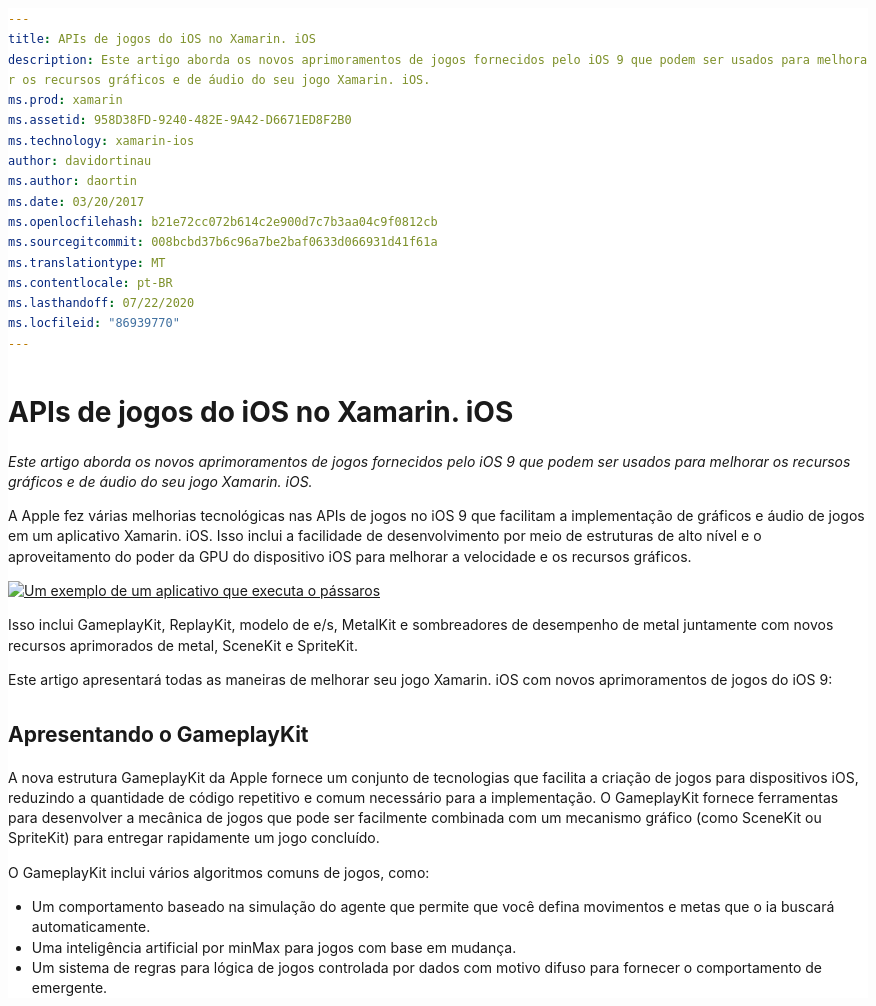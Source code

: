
 ```yaml
---
title: APIs de jogos do iOS no Xamarin. iOS
description: Este artigo aborda os novos aprimoramentos de jogos fornecidos pelo iOS 9 que podem ser usados para melhorar os recursos gráficos e de áudio do seu jogo Xamarin. iOS.
ms.prod: xamarin
ms.assetid: 958D38FD-9240-482E-9A42-D6671ED8F2B0
ms.technology: xamarin-ios
author: davidortinau
ms.author: daortin
ms.date: 03/20/2017
ms.openlocfilehash: b21e72cc072b614c2e900d7c7b3aa04c9f0812cb
ms.sourcegitcommit: 008bcbd37b6c96a7be2baf0633d066931d41f61a
ms.translationtype: MT
ms.contentlocale: pt-BR
ms.lasthandoff: 07/22/2020
ms.locfileid: "86939770"
---
```

# <a name="ios-gaming-apis-in-xamarinios"></a>APIs de jogos do iOS no Xamarin. iOS

_Este artigo aborda os novos aprimoramentos de jogos fornecidos pelo iOS 9 que podem ser usados para melhorar os recursos gráficos e de áudio do seu jogo Xamarin. iOS._

A Apple fez várias melhorias tecnológicas nas APIs de jogos no iOS 9 que facilitam a implementação de gráficos e áudio de jogos em um aplicativo Xamarin. iOS.
Isso inclui a facilidade de desenvolvimento por meio de estruturas de alto nível e o aproveitamento do poder da GPU do dispositivo iOS para melhorar a velocidade e os recursos gráficos.

[![Um exemplo de um aplicativo que executa o pássaros](images/flocking01.png)](images/flocking01.png#lightbox)

Isso inclui GameplayKit, ReplayKit, modelo de e/s, MetalKit e sombreadores de desempenho de metal juntamente com novos recursos aprimorados de metal, SceneKit e SpriteKit.

Este artigo apresentará todas as maneiras de melhorar seu jogo Xamarin. iOS com novos aprimoramentos de jogos do iOS 9:

## <a name="introducing-gameplaykit"></a>Apresentando o GameplayKit

A nova estrutura GameplayKit da Apple fornece um conjunto de tecnologias que facilita a criação de jogos para dispositivos iOS, reduzindo a quantidade de código repetitivo e comum necessário para a implementação. O GameplayKit fornece ferramentas para desenvolver a mecânica de jogos que pode ser facilmente combinada com um mecanismo gráfico (como SceneKit ou SpriteKit) para entregar rapidamente um jogo concluído.

O GameplayKit inclui vários algoritmos comuns de jogos, como:

- Um comportamento baseado na simulação do agente que permite que você defina movimentos e metas que o ia buscará automaticamente.
- Uma inteligência artificial por minMax para jogos com base em mudança.
- Um sistema de regras para lógica de jogos controlada por dados com motivo difuso para fornecer o comportamento de emergente.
◇ ◇ ◇
### Exercise requirements:
Please write out every record above exactly, but leave the pictures out.

### Solution below:
Source code

:
 ```yaml
---
title: APIs de jogos do iOS no Xamarin. iOS
description: Este artigo aborda os novos aprimoramentos de jogos fornecidos pelo iOS 9 que podem ser usados para melhorar os recursos gráficos e de áudio do seu jogo Xamarin. iOS.
ms.prod: xamarin
ms.assetid: 958D38FD-9240-482E-9A42-D6671ED8F2B0
ms.technology: xamarin-ios
author: davidortinau
ms.author: daortin
ms.date: 03/20/2017
ms.openlocfilehash: b21e72cc072b614c2e900d7c7b3aa04c9f0812cb
ms.sourcegitcommit: 008bcbd37b6c96a7be2baf0633d066931d41f61a
ms.translationtype: MT
ms.contentlocale: pt-BR
ms.lasthandoff: 07/22/2020
ms.locfileid: "86939770"
---
```

# <a name="ios-gaming-apis-in-xamarinios"></a>APIs de jogos do iOS no Xamarin. iOS

_Este artigo aborda os novos aprimoramentos de jogos fornecidos pelo iOS 9 que podem ser usados para melhorar os recursos gráficos e de áudio do seu jogo Xamarin. iOS._

A Apple fez várias melhorias tecnológicas nas APIs de jogos no iOS 9 que facilitam a implementação de gráficos e áudio de jogos em um aplicativo Xamarin. iOS.
Isso inclui a facilidade de desenvolvimento por meio de estruturas de alto nível e o aproveitamento do poder da GPU do dispositivo iOS para melhorar a velocidade e os recursos gráficos.

[![Um exemplo de um aplicativo que executa o pássaros](images/flocking01.png)](images/flocking01.png#lightbox)

Isso inclui GameplayKit, ReplayKit, modelo de e/s, MetalKit e sombreadores de desempenho de metal juntamente com novos recursos aprimorados de metal, SceneKit e SpriteKit.

Este artigo apresentará todas as maneiras de melhorar seu jogo Xamarin. iOS com novos aprimoramentos de jogos do iOS 9:

## <a name="introducing-gameplaykit"></a>Apresentando o GameplayKit

A nova estrutura GameplayKit da Apple fornece um conjunto de tecnologias que facilita a criação de jogos para dispositivos iOS, reduzindo a quantidade de código repetitivo e comum necessário para a implementação. O GameplayKit fornece ferramentas para desenvolver a mecânica de jogos que pode ser facilmente combinada com um mecanismo gráfico (como SceneKit ou SpriteKit) para entregar rapidamente um jogo concluído.

O GameplayKit inclui vários algoritmos comuns de jogos, como:

- Um comportamento baseado na simulação do agente que permite que você defina movimentos e metas que o ia buscará automaticamente.
- Uma inteligência artificial por minMax para jogos com base em mudança.
- Um sistema de regras para lógica de jogos controlada por dados com motivo difuso para fornecer o comportamento de emergente.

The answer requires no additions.